◆ **EXERCISE REQUIREMENTS**: Please retype the data in full and exactly; the pictures are not part of the copy.

---+---

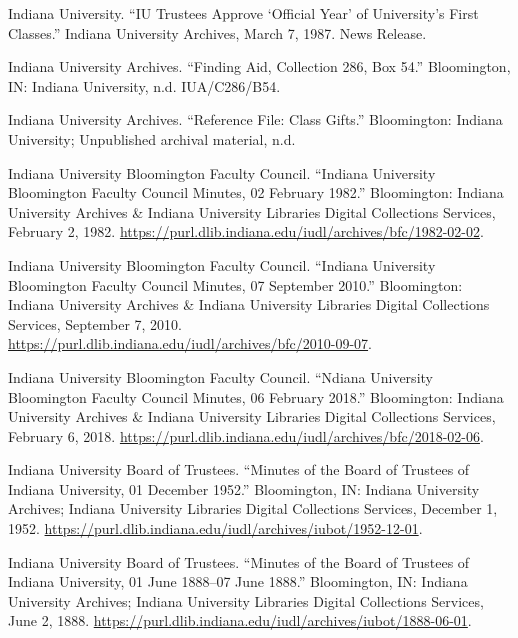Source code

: \documentclass[
  american,
  letterpaper,
]{scrreprt}
\newlength{\cslhangindent}
\newenvironment{CSLReferences}[2] %
 {\begin{list}{}{%
  \setlength{\itemindent}{0pt}
  \setlength{\leftmargin}{0pt}
  \setlength{\parsep}{0pt}
  \ifodd #1
   \setlength{\leftmargin}{\cslhangindent}
   \setlength{\itemindent}{-1\cslhangindent}
  \fi
  \setlength{\itemsep}{#2\baselineskip}}}
 {\end{list}}
\begin{document}
\begin{CSLReferences}{1}{0}
Indiana University. {``{IU Trustees Approve {`Official Year'} of
University's First Classes}.''} Indiana University Archives, March 7,
1987. News Release.

Indiana University Archives. {``Finding Aid, Collection 286, Box 54.''}
Bloomington, IN: Indiana University, n.d. IUA/C286/B54.

Indiana University Archives. {``Reference File: Class Gifts.''}
Bloomington: Indiana University; Unpublished archival material, n.d.

Indiana University Bloomington Faculty Council. {``Indiana University
Bloomington Faculty Council Minutes, 02 February 1982.''} Bloomington:
Indiana University Archives \& Indiana University Libraries Digital
Collections Services, February 2, 1982.
\url{https://purl.dlib.indiana.edu/iudl/archives/bfc/1982-02-02}.

Indiana University Bloomington Faculty Council. {``Indiana University
Bloomington Faculty Council Minutes, 07 September 2010.''} Bloomington:
Indiana University Archives \& Indiana University Libraries Digital
Collections Services, September 7, 2010.
\url{https://purl.dlib.indiana.edu/iudl/archives/bfc/2010-09-07}.

Indiana University Bloomington Faculty Council. {``Ndiana University
Bloomington Faculty Council Minutes, 06 February 2018.''} Bloomington:
Indiana University Archives \& Indiana University Libraries Digital
Collections Services, February 6, 2018.
\url{https://purl.dlib.indiana.edu/iudl/archives/bfc/2018-02-06}.

Indiana University Board of Trustees. {``Minutes of the Board of
Trustees of Indiana University, 01 December 1952.''} Bloomington, IN:
Indiana University Archives; Indiana University Libraries Digital
Collections Services, December 1, 1952.
\url{https://purl.dlib.indiana.edu/iudl/archives/iubot/1952-12-01}.

Indiana University Board of Trustees. {``Minutes of the Board of
Trustees of Indiana University, 01 June 1888--07 June 1888.''}
Bloomington, IN: Indiana University Archives; Indiana University
Libraries Digital Collections Services, June 2, 1888.
\url{https://purl.dlib.indiana.edu/iudl/archives/iubot/1888-06-01}.


\end{CSLReferences}
\end{document}
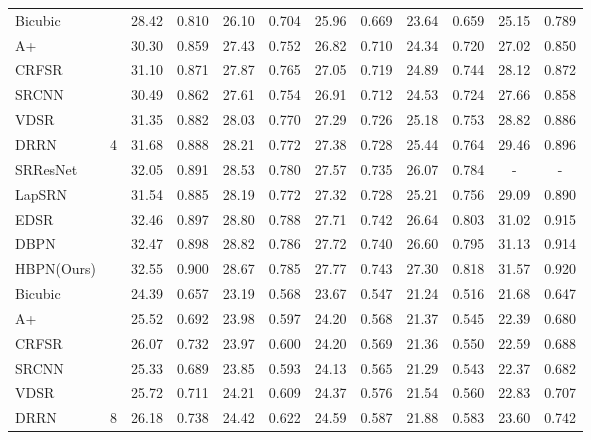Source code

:\documentclass[10pt,twocolumn,letterpaper]{article}
\begin{document}
\begin{table*}[t]
\begin{center}
\begin{small}
{\begin{tabular}{lccccccccccc}
Bicubic &  & 28.42 & 0.810 & 26.10 & 0.704 & 25.96 & 0.669 & 23.64 & 0.659 & 25.15 & 0.789 \\
A+~\cite{Timofte2015} &  & 30.30 & 0.859 & 27.43 & 0.752 & 26.82 & 0.710 & 24.34 & 0.720 & 27.02 & 0.850 \\
CRFSR~\cite{ICIP18} &  & 31.10 & 0.871 & 27.87 & 0.765 & 27.05 & 0.719 & 24.89 & 0.744 & 28.12 & 0.872 \\
SRCNN~\cite{SRCNN} &  & 30.49 & 0.862 & 27.61 & 0.754 & 26.91 & 0.712 & 24.53 & 0.724 & 27.66 & 0.858 \\
VDSR~\cite{VDSR} &  & 31.35 & 0.882 & 28.03 & 0.770 & 27.29 & 0.726 & 25.18 & 0.753 & 28.82 & 0.886 \\
DRRN~\cite{DRRN} & 4 & 31.68 & 0.888 & 28.21 & 0.772 & 27.38 & 0.728 & 25.44 & 0.764 & 29.46 & 0.896 \\
SRResNet~\cite{SRGAN} &  & 32.05 & 0.891 & 28.53 & 0.780 & 27.57 & 0.735 & 26.07 & 0.784 & - & - \\
LapSRN~\cite{LapSRN} &  & 31.54 & 0.885 & 28.19 & 0.772 & 27.32 & 0.728 & 25.21 & 0.756 & 29.09 & 0.890 \\
EDSR~\cite{EDSR} &  & 32.46 & 0.897 & {\color{blue}28.80} & {\color{red}0.788} & 27.71 & {\color{blue}0.742} & {\color{blue}26.64} & {\color{blue}0.803} & 31.02 & {\color{blue}0.915} \\
DBPN~\cite{DBPN} &  & {\color{blue}32.47} & {\color{blue}0.898} & {\color{red}28.82} & {\color{blue}0.786} & {\color{blue}27.72} & 0.740 & 26.60 & 0.795 & {\color{blue}31.13} & 0.914 \\
HBPN(Ours) &  & {\color{red}32.55} & {\color{red}0.900} & 28.67 & 0.785 & {\color{red}27.77} & {\color{red}0.743} & {\color{red}27.30} & {\color{red}0.818} & {\color{red}31.57} & {\color{red}0.920} \\ \hline
Bicubic &  & 24.39 & 0.657 & 23.19 & 0.568 & 23.67 & 0.547 & 21.24 & 0.516 & 21.68 & 0.647 \\
A+~\cite{Timofte2015} &  & 25.52 & 0.692 & 23.98 & 0.597 & 24.20 & 0.568 & 21.37 & 0.545 & 22.39 & 0.680 \\
CRFSR~\cite{ICIP18} &  & 26.07 & 0.732 & 23.97 & 0.600 & 24.20 & 0.569 & 21.36 & 0.550 & 22.59 & 0.688 \\
SRCNN~\cite{SRCNN} &  & 25.33 & 0.689 & 23.85 & 0.593 & 24.13 & 0.565 & 21.29 & 0.543 & 22.37 & 0.682 \\
VDSR~\cite{VDSR} &  & 25.72 & 0.711 & 24.21 & 0.609 & 24.37 & 0.576 & 21.54 & 0.560 & 22.83 & 0.707 \\
DRRN~\cite{DRRN} & 8 & 26.18 & 0.738 & 24.42 & 0.622 & 24.59 & 0.587 & 21.88 & 0.583 & 23.60 & 0.742 \\

\end{tabular}}
\end{small}
\end{center}
\end{table*}
\end{document}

---+---

◆ **SOLUTION TO THIS PROBLEM**:
Source code

: \documentclass[
  american,
  letterpaper,
]{scrreprt}
\newlength{\cslhangindent}
\newenvironment{CSLReferences}[2] %
 {\begin{list}{}{%
  \setlength{\itemindent}{0pt}
  \setlength{\leftmargin}{0pt}
  \setlength{\parsep}{0pt}
  \ifodd #1
   \setlength{\leftmargin}{\cslhangindent}
   \setlength{\itemindent}{-1\cslhangindent}
  \fi
  \setlength{\itemsep}{#2\baselineskip}}}
 {\end{list}}
\begin{document}
\begin{CSLReferences}{1}{0}
Indiana University. {``{IU Trustees Approve {`Official Year'} of
University's First Classes}.''} Indiana University Archives, March 7,
1987. News Release.

Indiana University Archives. {``Finding Aid, Collection 286, Box 54.''}
Bloomington, IN: Indiana University, n.d. IUA/C286/B54.

Indiana University Archives. {``Reference File: Class Gifts.''}
Bloomington: Indiana University; Unpublished archival material, n.d.

Indiana University Bloomington Faculty Council. {``Indiana University
Bloomington Faculty Council Minutes, 02 February 1982.''} Bloomington:
Indiana University Archives \& Indiana University Libraries Digital
Collections Services, February 2, 1982.
\url{https://purl.dlib.indiana.edu/iudl/archives/bfc/1982-02-02}.

Indiana University Bloomington Faculty Council. {``Indiana University
Bloomington Faculty Council Minutes, 07 September 2010.''} Bloomington:
Indiana University Archives \& Indiana University Libraries Digital
Collections Services, September 7, 2010.
\url{https://purl.dlib.indiana.edu/iudl/archives/bfc/2010-09-07}.

Indiana University Bloomington Faculty Council. {``Ndiana University
Bloomington Faculty Council Minutes, 06 February 2018.''} Bloomington:
Indiana University Archives \& Indiana University Libraries Digital
Collections Services, February 6, 2018.
\url{https://purl.dlib.indiana.edu/iudl/archives/bfc/2018-02-06}.

Indiana University Board of Trustees. {``Minutes of the Board of
Trustees of Indiana University, 01 December 1952.''} Bloomington, IN:
Indiana University Archives; Indiana University Libraries Digital
Collections Services, December 1, 1952.
\url{https://purl.dlib.indiana.edu/iudl/archives/iubot/1952-12-01}.

Indiana University Board of Trustees. {``Minutes of the Board of
Trustees of Indiana University, 01 June 1888--07 June 1888.''}
Bloomington, IN: Indiana University Archives; Indiana University
Libraries Digital Collections Services, June 2, 1888.
\url{https://purl.dlib.indiana.edu/iudl/archives/iubot/1888-06-01}.


\end{CSLReferences}
\end{document}
Source code

:\documentclass[10pt,twocolumn,letterpaper]{article}
\begin{document}
\begin{table*}[t]
\begin{center}
\begin{small}
{\begin{tabular}{lccccccccccc}
Bicubic &  & 28.42 & 0.810 & 26.10 & 0.704 & 25.96 & 0.669 & 23.64 & 0.659 & 25.15 & 0.789 \\
A+~\cite{Timofte2015} &  & 30.30 & 0.859 & 27.43 & 0.752 & 26.82 & 0.710 & 24.34 & 0.720 & 27.02 & 0.850 \\
CRFSR~\cite{ICIP18} &  & 31.10 & 0.871 & 27.87 & 0.765 & 27.05 & 0.719 & 24.89 & 0.744 & 28.12 & 0.872 \\
SRCNN~\cite{SRCNN} &  & 30.49 & 0.862 & 27.61 & 0.754 & 26.91 & 0.712 & 24.53 & 0.724 & 27.66 & 0.858 \\
VDSR~\cite{VDSR} &  & 31.35 & 0.882 & 28.03 & 0.770 & 27.29 & 0.726 & 25.18 & 0.753 & 28.82 & 0.886 \\
DRRN~\cite{DRRN} & 4 & 31.68 & 0.888 & 28.21 & 0.772 & 27.38 & 0.728 & 25.44 & 0.764 & 29.46 & 0.896 \\
SRResNet~\cite{SRGAN} &  & 32.05 & 0.891 & 28.53 & 0.780 & 27.57 & 0.735 & 26.07 & 0.784 & - & - \\
LapSRN~\cite{LapSRN} &  & 31.54 & 0.885 & 28.19 & 0.772 & 27.32 & 0.728 & 25.21 & 0.756 & 29.09 & 0.890 \\
EDSR~\cite{EDSR} &  & 32.46 & 0.897 & {\color{blue}28.80} & {\color{red}0.788} & 27.71 & {\color{blue}0.742} & {\color{blue}26.64} & {\color{blue}0.803} & 31.02 & {\color{blue}0.915} \\
DBPN~\cite{DBPN} &  & {\color{blue}32.47} & {\color{blue}0.898} & {\color{red}28.82} & {\color{blue}0.786} & {\color{blue}27.72} & 0.740 & 26.60 & 0.795 & {\color{blue}31.13} & 0.914 \\
HBPN(Ours) &  & {\color{red}32.55} & {\color{red}0.900} & 28.67 & 0.785 & {\color{red}27.77} & {\color{red}0.743} & {\color{red}27.30} & {\color{red}0.818} & {\color{red}31.57} & {\color{red}0.920} \\ \hline
Bicubic &  & 24.39 & 0.657 & 23.19 & 0.568 & 23.67 & 0.547 & 21.24 & 0.516 & 21.68 & 0.647 \\
A+~\cite{Timofte2015} &  & 25.52 & 0.692 & 23.98 & 0.597 & 24.20 & 0.568 & 21.37 & 0.545 & 22.39 & 0.680 \\
CRFSR~\cite{ICIP18} &  & 26.07 & 0.732 & 23.97 & 0.600 & 24.20 & 0.569 & 21.36 & 0.550 & 22.59 & 0.688 \\
SRCNN~\cite{SRCNN} &  & 25.33 & 0.689 & 23.85 & 0.593 & 24.13 & 0.565 & 21.29 & 0.543 & 22.37 & 0.682 \\
VDSR~\cite{VDSR} &  & 25.72 & 0.711 & 24.21 & 0.609 & 24.37 & 0.576 & 21.54 & 0.560 & 22.83 & 0.707 \\
DRRN~\cite{DRRN} & 8 & 26.18 & 0.738 & 24.42 & 0.622 & 24.59 & 0.587 & 21.88 & 0.583 & 23.60 & 0.742 \\

\end{tabular}}
\end{small}
\end{center}
\end{table*}
\end{document}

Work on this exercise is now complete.